Search code examples
c++sortingcudathrust

Sorting statically allocated array using Thrust


In my code, I have a statically allocated array in global memory (i.e., allocated using __device__), which I want to sort using thrust::sort, which isn't working. All of the examples on this topic are using CUDA runtime allocated arrays (using cudaMalloc). Is there any way I can sort a statically allocated array?

I guess it has something to do with statically allocated memory not being accessible from the host. Using cudaMalloc-allocated arrays, it is working fine. However, I want to avoid using this type of allocation since static allocation allows for easier access to the data from device code (doesn't it?).

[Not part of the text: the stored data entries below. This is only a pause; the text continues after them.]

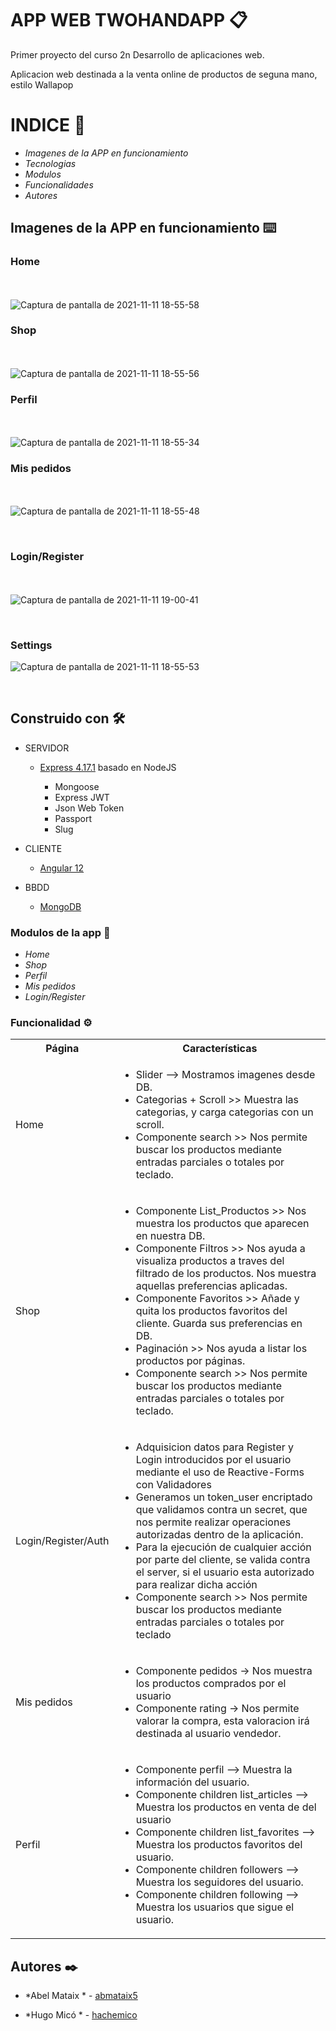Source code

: 




# APP WEB TWOHANDAPP 📋


Primer proyecto del curso 2n Desarrollo de aplicaciones web.

Aplicacion web destinada a la venta online de productos de seguna mano, estilo Wallapop


# INDICE 📌


*  *Imagenes de la APP en funcionamiento* 
*  *Tecnologias* 
*  *Modulos* 
*  *Funcionalidades*
*  *Autores*


## Imagenes de la APP en funcionamiento ⌨️

### Home
<br><br>
![Captura de pantalla de 2021-11-11 18-55-58](https://user-images.githubusercontent.com/62066419/141346430-75fa0034-4a5c-4bd1-8afc-c960c6b50e54.png)
<br>
### Shop
<br><br>
![Captura de pantalla de 2021-11-11 18-55-56](https://user-images.githubusercontent.com/62066419/141346592-c608c13a-c8fc-4dd3-bf8d-2e6a6a400aa2.png)
<br>

### Perfil
<br><br>
![Captura de pantalla de 2021-11-11 18-55-34](https://user-images.githubusercontent.com/62066419/141346614-617b34c8-6fed-4e8c-973e-e8a108f9a13a.png)
<br>

### Mis pedidos
<br><br>
![Captura de pantalla de 2021-11-11 18-55-48](https://user-images.githubusercontent.com/62066419/141346626-177541cd-cace-4a1e-9963-5903ce15d6ed.png)

<br>

### Login/Register
<br><br>
![Captura de pantalla de 2021-11-11 19-00-41](https://user-images.githubusercontent.com/62066419/141346734-da686fb5-6378-4689-95c0-ae41a96a8855.png)

<br>

### Settings

![Captura de pantalla de 2021-11-11 18-55-53](https://user-images.githubusercontent.com/62066419/141346741-db4d09e5-c7ac-42fc-88d2-79ad9afbf84a.png)


<br>



## Construido con 🛠️


 * SERVIDOR

     * [Express 4.17.1](https://expressjs.com/es/) basado en NodeJS

        * Mongoose 
        * Express JWT
        * Json Web Token
        * Passport
        * Slug

 
* CLIENTE

    * [Angular 12](https://angular.io/)


* BBDD

    * [MongoDB](https://www.mongodb.com/)



  




### Modulos de la app 🔩

* *Home* 
* *Shop* 
* *Perfil* 
* *Mis pedidos*
* *Login/Register*


### Funcionalidad ⚙️

<table>
    <tr>
        <th>Página</th>
        <th>Características</th>
    </tr>
    <tr>
        <td>Home</td>
        <td>
            <ul>
                <li>Slider -->  Mostramos imagenes desde DB.</li>
                <li>Categorias + Scroll >> Muestra las categorias, y carga categorias con un scroll.</li>
                 <li>Componente search >> Nos permite buscar los productos mediante entradas parciales o totales por teclado.</li>
            </ul>
        </td>
    </tr>
    <tr>
        <td>Shop</td>
        <td>
            <ul>
                <li>Componente List_Productos >> Nos muestra los productos que aparecen en nuestra DB.</li>
                <li>Componente Filtros >> Nos ayuda a visualiza productos a traves del filtrado de los productos. Nos muestra aquellas preferencias aplicadas.</li>
                <li>Componente Favoritos >> Añade y quita los productos favoritos del cliente. Guarda sus preferencias en DB.</li>
                <li>Paginación >> Nos ayuda a listar los productos por páginas.</li>
                <li>Componente search >> Nos permite buscar los productos mediante entradas parciales o totales por teclado.</li>
            </ul>
        </td>
    </tr> 
      <tr>
        <td>Login/Register/Auth</td>
        <td>
            <ul>
                <li>Adquisicion datos para Register y Login introducidos por el usuario mediante el uso de Reactive-Forms con Validadores</li>
                <li>Generamos un token_user encriptado que validamos contra un secret, que nos permite realizar operaciones autorizadas dentro de la aplicación.</li>
                <li>Para la ejecución de cualquier acción por parte del cliente, se valida contra el server, si el usuario esta autorizado para realizar dicha acción</li>
                <li>Componente search >> Nos permite buscar los productos mediante entradas parciales o totales por teclado</li>
            </ul>
        </td>
    </tr> 
        <tr>
        <td>Mis pedidos</td>
        <td>
            <ul>
                <li>Componente pedidos -> Nos muestra los productos comprados por el usuario</li>
                <li>Componente rating -> Nos permite valorar la compra, esta valoracion irá destinada al usuario vendedor.</li>
            </ul>
        </td>
    </tr> 
       <tr>
        <td>Perfil</td>
        <td>
            <ul>
                <li>Componente perfil -->  Muestra la información del usuario.</li>
                <li>Componente children list_articles --> Muestra los productos en venta de del usuario</li>
                <li>Componente children list_favorites --> Muestra los productos favoritos del usuario.</li>
                <li>Componente children followers --> Muestra los seguidores del usuario.</li>
                  <li>Componente children following --> Muestra los usuarios que sigue el usuario.</li>
            </ul>
        </td>
    </tr>
</table>



## Autores ✒️



* *Abel Mataix * - [abmataix5](https://github.com/abmataix5/)

* *Hugo Micó  * - [hachemico](https://github.com/hachemico/)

Minimal (not-) working example:

#include <stdio.h>
#include <thrust/device_ptr.h>
#include <thrust/sort.h>

#define N 4

typedef struct element {
  int key;
  int value;
  __host__ __device__ bool operator<(element e) const
  { return key > e.key; }
} element;

__device__ element array[N];

__global__ void init() {
  for (int i = 0; i < N; ++i) {
    array[N - i - 1].key = i;
  }
}

__global__ void print_array() {
  for (int i = 0; i < N; ++i) {
    printf("%d ", array[i].key);
  }
  printf("\n");
}

int main(void) {
  thrust::device_ptr<element> array_first(array);

  init<<<1,1>>>();

  printf("unsorted: ");
  print_array<<<1, 1>>>();
  cudaDeviceSynchronize();

  thrust::sort(array_first, array_first + N);

  printf("sorted: ");
  print_array<<<1, 1>>>();
  cudaDeviceSynchronize();
}

Solution

  • Use cudaGetSymbolAddress to take the address of the array variable from a __host__ function:

    void* array_ptr = 0;
    cudaGetSymbolAddress(&array_ptr, array);
    thrust::device_ptr<element> array_first(reinterpret_cast<element*>(array_ptr));
    

    Here's the complete program:

    #include <stdio.h>
    #include <thrust/device_ptr.h>
    #include <thrust/sort.h>
    
    #define N 4
    
    typedef struct element {
      int key;
      int value;
      __host__ __device__ bool operator<(element e) const
      { return key > e.key; }
    } element;
    
    __device__ element array[N];
    
    __global__ void init() {
      for (int i = 0; i < N; ++i) {
        array[N - i - 1].key = i;
      }
    }
    
    __global__ void print_array() {
      for (int i = 0; i < N; ++i) {
        printf("%d ", array[i].key);
      }
      printf("\n");
    }
    
    int main(void) {
      cudaError_t error;
    
      void* array_ptr = 0;
      if(error = cudaGetSymbolAddress(&array_ptr, array))
      {
        throw thrust::system_error(error, thrust::cuda_category());
      }
    
      thrust::device_ptr<element> array_first(reinterpret_cast<element*>(array_ptr));
    
      init<<<1,1>>>();
    
      printf("unsorted: ");
      print_array<<<1, 1>>>();
    
      if(error = cudaDeviceSynchronize())
      {
        throw thrust::system_error(error, thrust::cuda_category());
      }
    
      thrust::sort(array_first, array_first + N);
    
      if(error = cudaDeviceSynchronize())
      {
        throw thrust::system_error(error, thrust::cuda_category());
      }
    
      printf("sorted: ");
      print_array<<<1, 1>>>();
    
      if(error = cudaDeviceSynchronize())
      {
        throw thrust::system_error(error, thrust::cuda_category());
      }
    
      return 0;
    }
    

    Here's the output on my system:

    $ nvcc test.cu -run
    unsorted: 3 2 1 0 
    sorted: 3 2 1 0 
    

    The sorted output is the same as the unsorted output, but I guess that is intentional given the way the data is generated and the definition of element::operator<.